[Plain-text document sources]
Segment Open

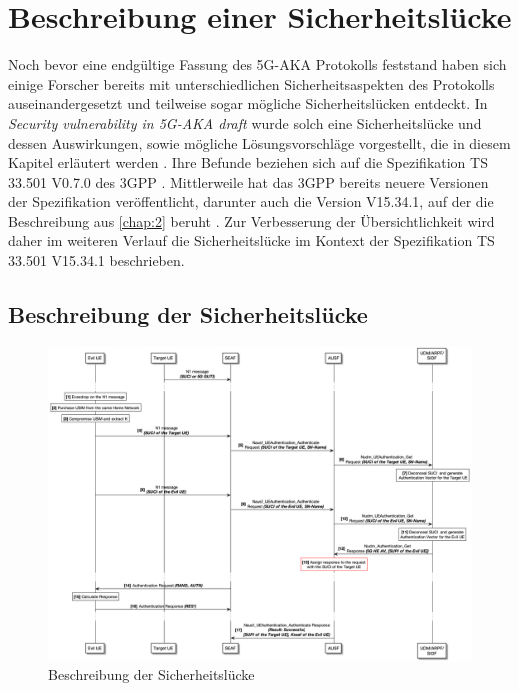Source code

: \chapter{Beschreibung einer Sicherheitsl\"ucke}
\label{chap:4}

Noch bevor eine endgültige Fassung des 5G-AKA Protokolls feststand haben sich einige Forscher bereits mit unterschiedlichen Sicherheitsaspekten des Protokolls auseinandergesetzt und teilweise sogar mögliche Sicherheitslücken entdeckt.
In \textit{Security vulnerability in 5G-AKA draft} wurde solch eine Sicherheitslücke und dessen Auswirkungen, sowie mögliche Lösungsvorschläge vorgestellt, die in diesem Kapitel erläutert werden \cite{vulnerability}.
Ihre Befunde beziehen sich auf die Spezifikation TS 33.501 V0.7.0 des 3GPP \cite{3gppTS33.501V0.7.0}.
Mittlerweile hat das 3GPP bereits neuere Versionen der Spezifikation veröffentlicht, darunter auch die Version V15.34.1, auf der die Beschreibung aus \cref{chap:2} beruht \cite{3gppTS33.501V15.34.1}.
Zur Verbesserung der Übersichtlichkeit wird daher im weiteren Verlauf die Sicherheitslücke im Kontext der Spezifikation TS 33.501 V15.34.1 beschrieben.


\section{Beschreibung der Sicherheitslücke}

\begin{figure}[H]
  \centering
  \includegraphics[width=\textwidth]{uml/vulnerability_v1.png}
  \caption{Beschreibung der Sicherheitslücke}
  \label{fig:vulnerability_v1}
\end{figure}

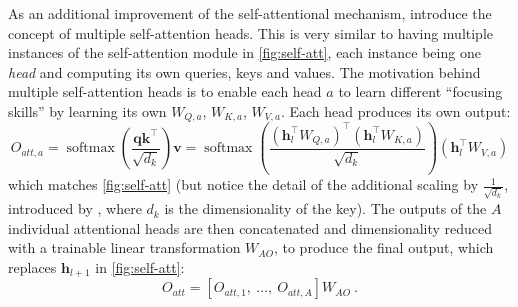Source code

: \documentclass[bsc,frontabs,singlespacing,parskip,deptreport]{infthesis}
\DeclareMathOperator{\softmax}{softmax}
\begin{document}
{{{      %
      As an additional improvement of the self-attentional mechanism, \citeauthor{Vaswani_2017} introduce the concept of multiple self-attention heads. This is very similar to having multiple instances of the self-attention module in \autoref{fig:self-att}, each instance being one \textit{head} and computing its own queries, keys and values. The motivation behind multiple self-attention heads is to enable each head $a$ to learn different ``focusing skills'' by learning its own $W_{Q,a}$, $W_{K,a}$, $W_{V,a}$. Each head produces its own output:
      \begin{equation}
      O_{att,a} = \softmax(\frac{\bm{q}\bm{k}^\top}{\sqrt{d_k}})\bm{v} = \softmax(\frac{(\bm{h}_l^\top{W_{Q,a}})^\top(\bm{h}_l^\top{W_{K,a}})}{\sqrt{d_k}})(\bm{h}_l^\top{W_{V,a}})
      \end{equation}
      which matches \autoref{fig:self-att} (but notice the detail of the additional scaling by $\frac{1}{\sqrt{d_k}}$, introduced by \citeauthor{Vaswani_2017}, where $d_k$ is the dimensionality of the key).
      The outputs of the $A$ individual attentional heads are then concatenated and dimensionality reduced with a trainable linear transformation $W_{AO}$, to produce the final output, which replaces $\bm{h}_{l+1}$ in \autoref{fig:self-att}:
      \begin{equation}
      O_{att} = [O_{att, 1},\ \ldots,\ O_{att, A}]W_{AO}\ .
      \end{equation}
      
}}}
\end{document}
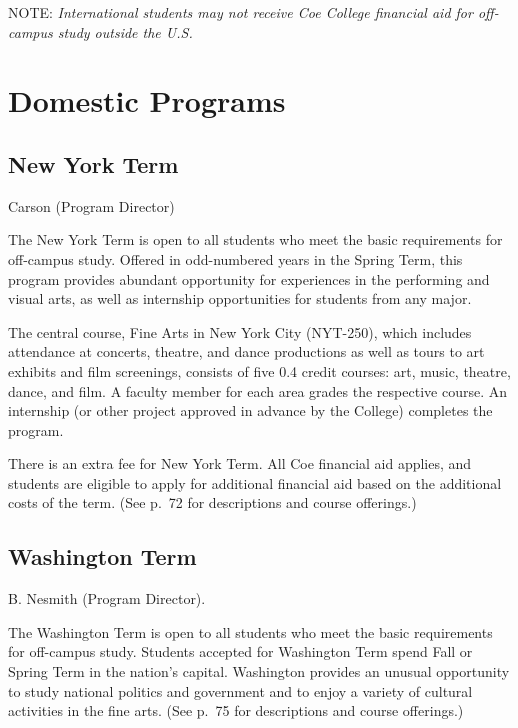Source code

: \documentclass[
  letterpaper,
]{scrbook}
\begin{document}
NOTE: \emph{International students may not receive Coe College financial
aid for off-campus study outside the U.S.}

\hypertarget{domestic-programs}{%
\section{Domestic Programs}\label{domestic-programs}}

\hypertarget{new-york-term}{%
\subsection{New York Term}\label{new-york-term}}

Carson (Program Director)

The New York Term is open to all students who meet the basic
requirements for off-campus study. Offered in odd-numbered years in the
Spring Term, this program provides abundant opportunity for experiences
in the performing and visual arts, as well as internship opportunities
for students from any major.

The central course, Fine Arts in New York City (NYT-250), which includes
attendance at concerts, theatre, and dance productions as well as tours
to art exhibits and film screenings, consists of five 0.4 credit
courses: art, music, theatre, dance, and film. A faculty member for each
area grades the respective course. An internship (or other project
approved in advance by the College) completes the program.

There is an extra fee for New York Term. All Coe financial aid applies,
and students are eligible to apply for additional financial aid based on
the additional costs of the term. (See p.~72 for descriptions and course
offerings.)

\hypertarget{washington-term}{%
\subsection{Washington Term}\label{washington-term}}

B. Nesmith (Program Director).

The Washington Term is open to all students who meet the basic
requirements for off-campus study. Students accepted for Washington Term
spend Fall or Spring Term in the nation's capital. Washington provides
an unusual opportunity to study national politics and government and to
enjoy a variety of cultural activities in the fine arts. (See p.~75 for
descriptions and course offerings.)
\end{document}

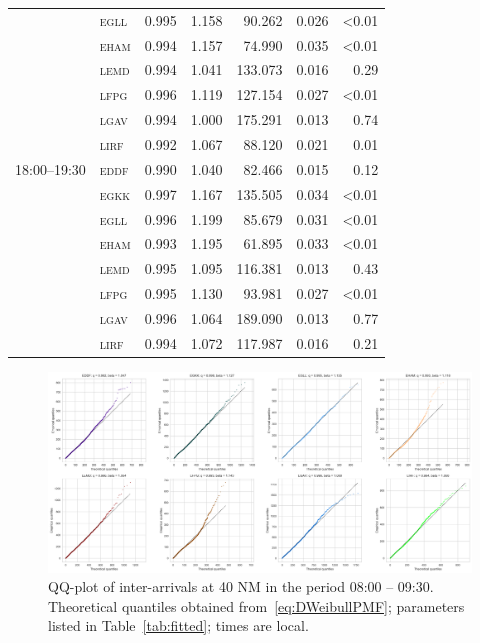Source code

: \documentclass[draft,review]{elsarticle}
\newcommand{\airp}[1]{\textcolor{#1}{\textsc{#1}}}
\begin{document}
\begin{table}
\begin{tabular}{llrrrrr}
                   & \airp{egll} & 0.995 &   1.158 &  90.262 &     0.026 &     <0.01 \\
                   & \airp{eham} & 0.994 &   1.157 &  74.990 &     0.035 &     <0.01 \\
                   & \airp{lemd} & 0.994 &   1.041 & 133.073 &     0.016 &      0.29 \\
                   & \airp{lfpg} & 0.996 &   1.119 & 127.154 &     0.027 &     <0.01 \\
                   & \airp{lgav} & 0.994 &   1.000 & 175.291 &     0.013 &      0.74 \\
                   & \airp{lirf} & 0.992 &   1.067 &  88.120 &     0.021 &      0.01 \\
      18:00--19:30 & \airp{eddf} & 0.990 &   1.040 &  82.466 &     0.015 &      0.12 \\
                   & \airp{egkk} & 0.997 &   1.167 & 135.505 &     0.034 &     <0.01 \\
                   & \airp{egll} & 0.996 &   1.199 &  85.679 &     0.031 &     <0.01 \\
                   & \airp{eham} & 0.993 &   1.195 &  61.895 &     0.033 &     <0.01 \\
                   & \airp{lemd} & 0.995 &   1.095 & 116.381 &     0.013 &      0.43 \\
                   & \airp{lfpg} & 0.995 &   1.130 &  93.981 &     0.027 &     <0.01 \\
                   & \airp{lgav} & 0.996 &   1.064 & 189.090 &     0.013 &      0.77 \\
                   & \airp{lirf} & 0.994 &   1.072 & 117.987 &     0.016 &      0.21 \\
      \bottomrule
    \end{tabular}
\end{table}

\begin{figure}
    \includegraphics[width=\textwidth]{IA_qqplot0800-0930}
    \caption{QQ-plot of inter-arrivals at 40 NM in the period 08:00 -- 09:30. Theoretical quantiles obtained from~\eqref{eq:DWeibullPMF}; parameters listed in Table~\ref{tab:fitted}; times are local.}
    \label{fig:qqplot5-8}
\end{figure}
\end{document}
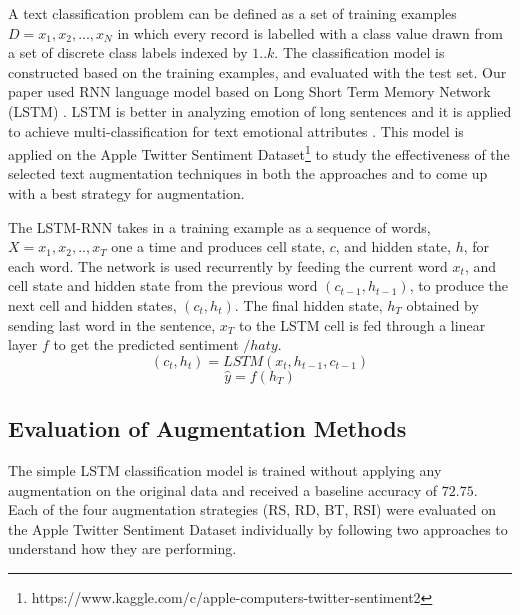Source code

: \documentclass{article}
\begin{document}
A text classification problem can be defined as a set of training examples $D = { x_1, x_2, . . ., x_N}$ in which every record is labelled with a class value drawn from a set of discrete class labels indexed by ${1..k}$\cite{aggarwal2012survey}. The classification model is constructed based on the training examples, and evaluated with the test set. Our paper used RNN language model based on Long Short Term Memory Network (LSTM) \cite{can2018multilingual}. LSTM is better in analyzing emotion of long sentences and it is applied to achieve multi-classification for text emotional attributes \cite{li2016text}. This model is applied on  the Apple Twitter Sentiment Dataset\footnote{https://www.kaggle.com/c/apple-computers-twitter-sentiment2} to study the effectiveness of the selected text augmentation techniques in both the approaches and to come up with a best strategy for augmentation.

The LSTM-RNN takes in a training example as a sequence of words, $X = {x_1, x_2, .., x_T}$ one a time and produces cell state, $c$, and hidden state, $h$, for each word. The network is used recurrently by feeding the current word $x_t$, and cell state and hidden state from the previous word $(c_{t-1}, h_{t-1})$, to produce the next cell and hidden states, $(c_t, h_t)$. The final hidden state, $h_T$ obtained by sending last word in the sentence, $x_T$ to the LSTM cell is fed through a linear layer $f$ to get the predicted sentiment $/hat{y}$.
\begin{equation}
(c_t, h_t) = LSTM (x_t, h_{t-1}, c_{t-1}) 
\end{equation}
\begin{equation}
\hat{y} = f(h_T)
\end{equation}

\subsection{Evaluation of Augmentation Methods}
The simple LSTM classification model is trained without applying any augmentation on the original data and received a baseline accuracy of $72.75$. Each of the four augmentation strategies (RS, RD, BT, RSI) were evaluated on the Apple Twitter Sentiment Dataset individually by following two approaches to understand how they are performing. 
\end{document}
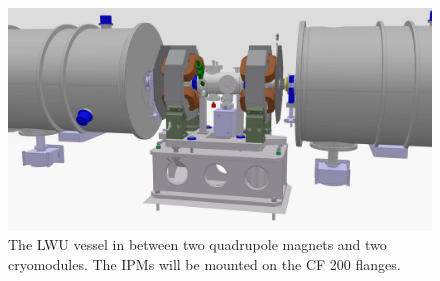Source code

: \begin{figure}[ht]
	\includegraphics[width=\textwidth]{03_Prototype/figures/00_fig/fig016_LWU_Cryo.jpeg}
	\caption[The LWU vessel in between two quadrupole magnets and two cryomodules]{The LWU vessel in between two quadrupole magnets and two cryomodules. The IPMs will be mounted on the CF 200 flanges. \color{red}{[Changer l'image car elle n'est pas à jours ...]}}
	\label{chap3:LWU_Cryo}
\end{figure}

Segment Closed

# [WHAT THE EXERCISE ASKS]
Your task is to reproduce exactly the lines from the start of the data above through the line containing "Noch bevor eine", leaving every picture out.

# [SOLUTION TO THE EXERCISE]
Source code

: \chapter{Beschreibung einer Sicherheitsl\"ucke}
\label{chap:4}

Noch bevor eine endgültige Fassung des 5G-AKA Protokolls feststand haben sich einige Forscher bereits mit unterschiedlichen Sicherheitsaspekten des Protokolls auseinandergesetzt und teilweise sogar mögliche Sicherheitslücken entdeckt.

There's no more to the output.